Taught by four instructors, the 30 students are “multi-age,” Lucy explained. “It’s the old one-room schoolhouse concept. The parents enroll their children here because they appreciate the value of community spirit.”

Housed in two rooms of the former Twisp school-turned Community Center that’s now also the home of the senior center, the library, and the PUD office, the Community School makes Friday its Outdoor Education Day.

“The garden project is very exciting for the children,” Lucy said. “A garden is food, so there is an immediate connection.
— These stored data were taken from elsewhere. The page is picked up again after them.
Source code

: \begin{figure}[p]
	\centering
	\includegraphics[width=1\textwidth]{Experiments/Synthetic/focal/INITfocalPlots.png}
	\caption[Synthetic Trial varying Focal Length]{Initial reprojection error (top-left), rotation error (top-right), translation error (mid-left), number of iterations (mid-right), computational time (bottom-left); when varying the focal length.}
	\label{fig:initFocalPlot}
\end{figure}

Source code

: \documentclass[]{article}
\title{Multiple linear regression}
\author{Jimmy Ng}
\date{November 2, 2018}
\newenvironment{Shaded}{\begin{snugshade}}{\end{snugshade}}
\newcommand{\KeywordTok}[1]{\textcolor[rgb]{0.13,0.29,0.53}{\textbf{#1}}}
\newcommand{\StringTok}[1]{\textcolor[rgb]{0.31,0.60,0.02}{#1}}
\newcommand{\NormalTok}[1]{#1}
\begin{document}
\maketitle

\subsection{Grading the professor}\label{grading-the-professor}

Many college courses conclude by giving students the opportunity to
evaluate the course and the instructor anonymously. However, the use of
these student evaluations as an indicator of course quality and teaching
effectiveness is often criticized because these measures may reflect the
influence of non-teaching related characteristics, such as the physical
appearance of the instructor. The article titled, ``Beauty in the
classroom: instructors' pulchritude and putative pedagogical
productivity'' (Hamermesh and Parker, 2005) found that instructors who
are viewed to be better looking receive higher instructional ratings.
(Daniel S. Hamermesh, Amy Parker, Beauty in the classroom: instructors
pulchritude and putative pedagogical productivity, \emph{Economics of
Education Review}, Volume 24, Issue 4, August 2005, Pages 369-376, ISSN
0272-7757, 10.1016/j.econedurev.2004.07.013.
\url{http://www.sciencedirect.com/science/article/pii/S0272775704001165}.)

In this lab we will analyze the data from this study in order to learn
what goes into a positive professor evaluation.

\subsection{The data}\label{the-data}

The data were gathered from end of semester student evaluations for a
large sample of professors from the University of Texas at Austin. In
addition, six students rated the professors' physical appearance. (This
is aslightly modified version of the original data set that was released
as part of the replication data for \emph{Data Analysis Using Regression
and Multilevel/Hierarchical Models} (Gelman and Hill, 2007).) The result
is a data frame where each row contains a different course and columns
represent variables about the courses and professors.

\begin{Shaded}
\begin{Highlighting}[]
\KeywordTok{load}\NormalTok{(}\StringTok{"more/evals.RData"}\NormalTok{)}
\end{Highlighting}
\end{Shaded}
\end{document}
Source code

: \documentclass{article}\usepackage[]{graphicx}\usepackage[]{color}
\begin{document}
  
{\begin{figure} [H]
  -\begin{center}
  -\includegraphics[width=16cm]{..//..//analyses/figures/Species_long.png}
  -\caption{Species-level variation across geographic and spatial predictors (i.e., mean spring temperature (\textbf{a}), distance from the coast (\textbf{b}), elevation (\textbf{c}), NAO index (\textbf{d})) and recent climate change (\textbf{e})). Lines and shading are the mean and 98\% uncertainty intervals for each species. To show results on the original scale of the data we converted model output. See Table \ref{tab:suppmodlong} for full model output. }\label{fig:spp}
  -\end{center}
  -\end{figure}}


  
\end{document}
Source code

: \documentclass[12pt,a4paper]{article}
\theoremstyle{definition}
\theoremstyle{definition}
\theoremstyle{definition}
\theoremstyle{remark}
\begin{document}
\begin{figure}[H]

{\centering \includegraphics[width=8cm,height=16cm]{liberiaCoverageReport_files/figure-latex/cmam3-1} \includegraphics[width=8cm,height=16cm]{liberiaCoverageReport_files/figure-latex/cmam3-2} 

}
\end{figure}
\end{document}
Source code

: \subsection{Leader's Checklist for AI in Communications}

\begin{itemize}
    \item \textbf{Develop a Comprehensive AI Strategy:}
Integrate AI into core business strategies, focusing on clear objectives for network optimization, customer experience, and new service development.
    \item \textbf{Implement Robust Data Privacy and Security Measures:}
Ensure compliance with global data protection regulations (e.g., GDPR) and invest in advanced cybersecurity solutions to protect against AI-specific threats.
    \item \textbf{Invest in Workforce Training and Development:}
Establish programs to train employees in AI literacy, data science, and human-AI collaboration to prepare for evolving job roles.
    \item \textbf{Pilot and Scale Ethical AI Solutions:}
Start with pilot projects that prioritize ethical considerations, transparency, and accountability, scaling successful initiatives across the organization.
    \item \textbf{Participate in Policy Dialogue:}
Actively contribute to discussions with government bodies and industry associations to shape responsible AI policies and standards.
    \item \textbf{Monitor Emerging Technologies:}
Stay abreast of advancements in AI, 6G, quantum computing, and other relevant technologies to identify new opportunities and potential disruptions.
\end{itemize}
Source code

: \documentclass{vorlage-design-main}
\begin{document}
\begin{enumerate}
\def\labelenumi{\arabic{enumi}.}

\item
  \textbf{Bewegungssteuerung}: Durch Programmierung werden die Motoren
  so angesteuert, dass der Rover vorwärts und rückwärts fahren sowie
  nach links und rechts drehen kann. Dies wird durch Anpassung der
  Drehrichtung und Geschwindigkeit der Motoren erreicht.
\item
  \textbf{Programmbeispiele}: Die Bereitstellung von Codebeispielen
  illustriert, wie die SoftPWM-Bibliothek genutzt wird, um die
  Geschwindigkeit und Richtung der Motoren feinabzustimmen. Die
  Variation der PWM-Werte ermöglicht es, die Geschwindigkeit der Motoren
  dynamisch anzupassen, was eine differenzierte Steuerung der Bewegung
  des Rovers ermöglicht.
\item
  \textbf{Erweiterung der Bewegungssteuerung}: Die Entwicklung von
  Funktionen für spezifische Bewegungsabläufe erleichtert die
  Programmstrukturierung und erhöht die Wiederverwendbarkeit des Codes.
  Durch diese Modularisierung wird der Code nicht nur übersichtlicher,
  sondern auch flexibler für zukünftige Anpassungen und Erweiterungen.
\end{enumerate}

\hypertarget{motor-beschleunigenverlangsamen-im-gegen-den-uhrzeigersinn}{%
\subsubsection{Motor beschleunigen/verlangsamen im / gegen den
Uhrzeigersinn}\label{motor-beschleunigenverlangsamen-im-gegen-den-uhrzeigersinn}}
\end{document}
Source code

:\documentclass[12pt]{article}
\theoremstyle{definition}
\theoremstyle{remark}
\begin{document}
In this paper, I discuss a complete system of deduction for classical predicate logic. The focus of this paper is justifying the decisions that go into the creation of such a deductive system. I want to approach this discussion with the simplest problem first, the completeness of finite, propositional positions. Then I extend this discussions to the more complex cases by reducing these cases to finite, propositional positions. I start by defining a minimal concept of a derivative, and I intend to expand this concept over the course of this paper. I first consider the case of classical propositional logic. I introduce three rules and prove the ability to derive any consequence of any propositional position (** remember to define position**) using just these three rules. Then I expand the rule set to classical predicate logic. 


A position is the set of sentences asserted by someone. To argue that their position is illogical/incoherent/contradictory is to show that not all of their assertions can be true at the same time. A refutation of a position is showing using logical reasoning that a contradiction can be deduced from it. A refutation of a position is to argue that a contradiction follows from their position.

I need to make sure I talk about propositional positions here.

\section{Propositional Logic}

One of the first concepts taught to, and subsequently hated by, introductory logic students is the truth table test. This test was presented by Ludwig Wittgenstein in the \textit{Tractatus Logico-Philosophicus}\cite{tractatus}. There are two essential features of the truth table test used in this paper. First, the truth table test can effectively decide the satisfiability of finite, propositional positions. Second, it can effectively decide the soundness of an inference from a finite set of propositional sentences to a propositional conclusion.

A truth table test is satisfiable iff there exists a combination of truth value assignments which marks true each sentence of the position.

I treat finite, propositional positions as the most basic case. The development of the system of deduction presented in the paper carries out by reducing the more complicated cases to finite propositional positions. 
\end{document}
After the ground preparation today, we looked at seed catalogs — every child envisions the project differently. We’ll have lots of fun.”

Amelia Hanron, 11, wholeheartedly agreed with that. “We’ll plant a whole bunch of stuff. We’ll plant it in rows.”

Amelia picked sunflower as her favorite garden plant. “It was the first thing that popped into my mind.”

Doing ground prep, Amelia said, “was hard work. It was hard taking out the rocks.”

But Bodie Cabiyo, 11, liked that chore. “I didn’t like to shovel the manure. It smells really gross.”

Bodie said that he enjoyed digging up rocks because it’s similar to what he’d like to do when he grows up — archeology.

In fact, the children found more than rocks in their digging: a key, a bone, and a very old battery.

Lucy, who’s married to a local farmer, summed up that the garden exercise “shifts the energy” of the school’s children and helps them “become aware of the cycles of life.”